-- Provided information follows --

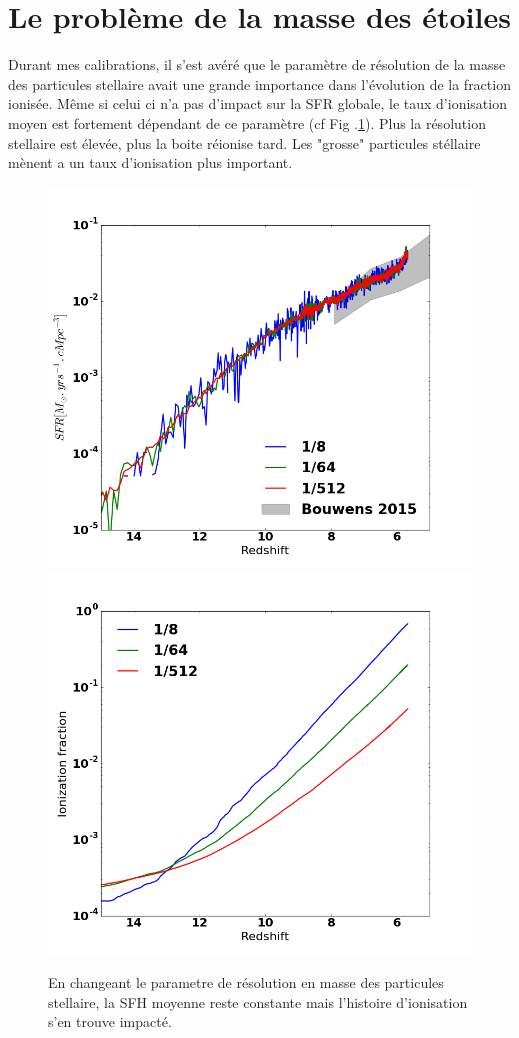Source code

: \section{Le problème de la masse des étoiles}




Durant mes calibrations, il s'est avéré que le paramètre de résolution de la masse des particules stellaire avait une grande importance dans l'évolution de la fraction ionisée.
Même si celui ci n'a pas d'impact sur la SFR globale, le taux d'ionisation moyen est fortement dépendant de ce paramètre (cf Fig .\ref{fig:mstar}).
Plus la résolution stellaire est élevée, plus la boite réionise tard.
Les "grosse" particules stéllaire mènent a un taux d'ionisation plus important.


\begin{figure}[bth]
        \includegraphics[width=.45\linewidth]{img/02/Mstar_SFH.png} 
        \includegraphics[width=.45\linewidth]{img/02/Mstar_xion.png} 
        \caption{
        En changeant le parametre de résolution en masse des particules stellaire, la SFH moyenne reste constante mais l'histoire d'ionisation s'en trouve impacté.
}
 		\label{fig:mstar}
\end{figure}






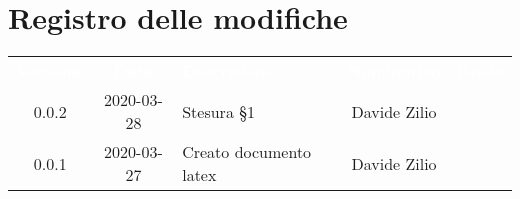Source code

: \section*{Registro delle modifiche}
{
	\centering
	\begin{longtable}{ c c  C{4cm}  c  c }
		\textcolor{white}{\textbf{Versione}} & \textcolor{white}{\textbf{Data}} & \textcolor{white}{\textbf{Descrizione}} & \textcolor{white}{\textbf{Nominativo}} & \textcolor{white}{\textbf{Ruolo}}\\		
		0.0.2 & 2020-03-28 & Stesura \S 1 & Davide Zilio &\reda{} \\
		0.0.1 & 2020-03-27 & Creato documento latex & Davide Zilio &\reda{}\\		
		
	\end{longtable}

}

-- Provided information concluded --

* [Work item]: Copy the entries character for character, excluding any pictures.

* [Answer below]:
Source code

: \section{Le problème de la masse des étoiles}




Durant mes calibrations, il s'est avéré que le paramètre de résolution de la masse des particules stellaire avait une grande importance dans l'évolution de la fraction ionisée.
Même si celui ci n'a pas d'impact sur la SFR globale, le taux d'ionisation moyen est fortement dépendant de ce paramètre (cf Fig .\ref{fig:mstar}).
Plus la résolution stellaire est élevée, plus la boite réionise tard.
Les "grosse" particules stéllaire mènent a un taux d'ionisation plus important.


\begin{figure}[bth]
        \includegraphics[width=.45\linewidth]{img/02/Mstar_SFH.png} 
        \includegraphics[width=.45\linewidth]{img/02/Mstar_xion.png} 
        \caption{
        En changeant le parametre de résolution en masse des particules stellaire, la SFH moyenne reste constante mais l'histoire d'ionisation s'en trouve impacté.
}
 		\label{fig:mstar}
\end{figure}






Source code

: \section*{Registro delle modifiche}
{
	\centering
	\begin{longtable}{ c c  C{4cm}  c  c }
		\textcolor{white}{\textbf{Versione}} & \textcolor{white}{\textbf{Data}} & \textcolor{white}{\textbf{Descrizione}} & \textcolor{white}{\textbf{Nominativo}} & \textcolor{white}{\textbf{Ruolo}}\\		
		0.0.2 & 2020-03-28 & Stesura \S 1 & Davide Zilio &\reda{} \\
		0.0.1 & 2020-03-27 & Creato documento latex & Davide Zilio &\reda{}\\		
		
	\end{longtable}

}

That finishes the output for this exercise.